The filing comes a day after Columbus settled one of several similar cases filed by the conservative think tank. On Wednesday, attorneys for Columbus Auditor Megan Kilgore agreed to honor Westerville resident J. Eric Denison’s request for a refund on taxes withheld for
Columbus while he worked outside the city.
The Cleveland case was filed on behalf of Manal Morsy, who commuted to her job in Cleveland prior to the pandemic, staying the week and returning to her home near Philadelphia on weekends. That ended when the pandemic took hold and Gov. Mike DeWine ordered people to stay home.

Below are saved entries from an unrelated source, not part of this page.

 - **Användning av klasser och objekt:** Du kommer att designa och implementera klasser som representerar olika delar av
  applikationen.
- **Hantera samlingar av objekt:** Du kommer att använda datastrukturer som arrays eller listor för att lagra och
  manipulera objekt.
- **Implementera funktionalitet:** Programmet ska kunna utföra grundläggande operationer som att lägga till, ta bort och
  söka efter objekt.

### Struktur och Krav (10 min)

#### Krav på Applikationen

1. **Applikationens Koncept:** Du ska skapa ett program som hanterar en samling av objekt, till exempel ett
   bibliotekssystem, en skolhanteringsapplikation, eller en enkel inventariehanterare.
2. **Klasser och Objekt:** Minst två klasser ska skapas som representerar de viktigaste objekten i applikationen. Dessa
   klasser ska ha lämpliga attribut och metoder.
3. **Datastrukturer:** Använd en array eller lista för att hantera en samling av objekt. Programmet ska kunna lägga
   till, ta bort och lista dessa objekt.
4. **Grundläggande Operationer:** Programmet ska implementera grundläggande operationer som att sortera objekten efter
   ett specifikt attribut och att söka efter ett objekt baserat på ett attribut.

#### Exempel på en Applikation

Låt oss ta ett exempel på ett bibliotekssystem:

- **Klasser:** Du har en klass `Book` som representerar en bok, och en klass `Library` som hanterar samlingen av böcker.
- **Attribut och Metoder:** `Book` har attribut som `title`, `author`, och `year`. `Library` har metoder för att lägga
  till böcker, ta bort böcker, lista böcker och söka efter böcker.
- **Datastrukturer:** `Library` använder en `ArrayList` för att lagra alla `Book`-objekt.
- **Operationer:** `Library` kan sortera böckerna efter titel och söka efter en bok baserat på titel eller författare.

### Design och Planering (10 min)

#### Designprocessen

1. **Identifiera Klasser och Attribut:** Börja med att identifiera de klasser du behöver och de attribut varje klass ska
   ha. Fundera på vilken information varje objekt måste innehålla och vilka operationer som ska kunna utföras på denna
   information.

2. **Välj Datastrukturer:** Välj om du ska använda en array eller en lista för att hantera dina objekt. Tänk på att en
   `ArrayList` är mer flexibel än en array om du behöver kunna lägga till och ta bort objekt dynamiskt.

“Dr. Morsy has not set foot in Ohio since March 2020, but she is forced to pay income tax to the city of Cleveland — a city more than 400 miles from her home — as well as to her hometown of Blue Bell, Pennsylvania,” Jay Carson, senior litigator at The Buckeye Institute’s Legal Center and an attorney for Dr. Morsy, said in a news release.
“This continuing violation of the United States and Ohio constitutions offends the basic principles of fairness and equity and The Buckeye Institute urges the courts to bring an end to this modern-day form of taxation without representation,” Carson said.
The city of Cleveland did not have an immediate response to the lawsuit. Mayor Frank Jackson has said in the past that the city believes the law is on its side.
That law was changed in March 2020 as part of emergency coronavirus legislation pushed through the Ohio General Assembly. In that legislation, in response to lobbying by the Ohio Chamber of Commerce, lawmakers included a one-paragraph provision that allowed employers to keep withholding local income taxes as if their employees were still commuting to their offices each day.
Employers sought the provision so they wouldn’t have to refigure withholdings for each employee on short notice.
The provision is to expire 90 days after the state lifts its coronavirus emergency declaration.
For large cities such as Cleveland, that provision was important because commuters from the suburbs generate an overwhelming majority of income taxes collected from jobs performed in Cleveland.
Cleveland collects 2.5% of gross income and 85% of the money comes from people who don’t live in the city. So, if some or all of those workers don’t eventually return to their Cleveland workplaces, the city would be in trouble.
The mayor’s 2021 budget expects individual income taxes and business profit taxes will raise about $424 million of the city’s projected $636 million in revenue for the year.
A loss of just 10% of commuter income taxes would cost Cleveland tens of millions of dollars.
The new suit is similar to other actions the Buckeye Institute has filed since last July. Those cases, filed in Franklin, Hamilton and Lucas counties, contested income tax collections collected by Columbus, Cincinnati, Toledo and Oregon.
The Buckeye Institute celebrated the Columbus settlement as a victory.
That settlement, though, means the court did not decide whether the law change allowing withholding to continue is unconstitutional.
“The Buckeye Institute is glad that the city of Columbus acknowledged that its ability to tax nonresidents indeed has limits,” Carson said. “We are hopeful that courts in Buckeye’s remaining cases, including the one filed today, will recognize … that a city can only tax nonresidents for work that is actually performed in the city.”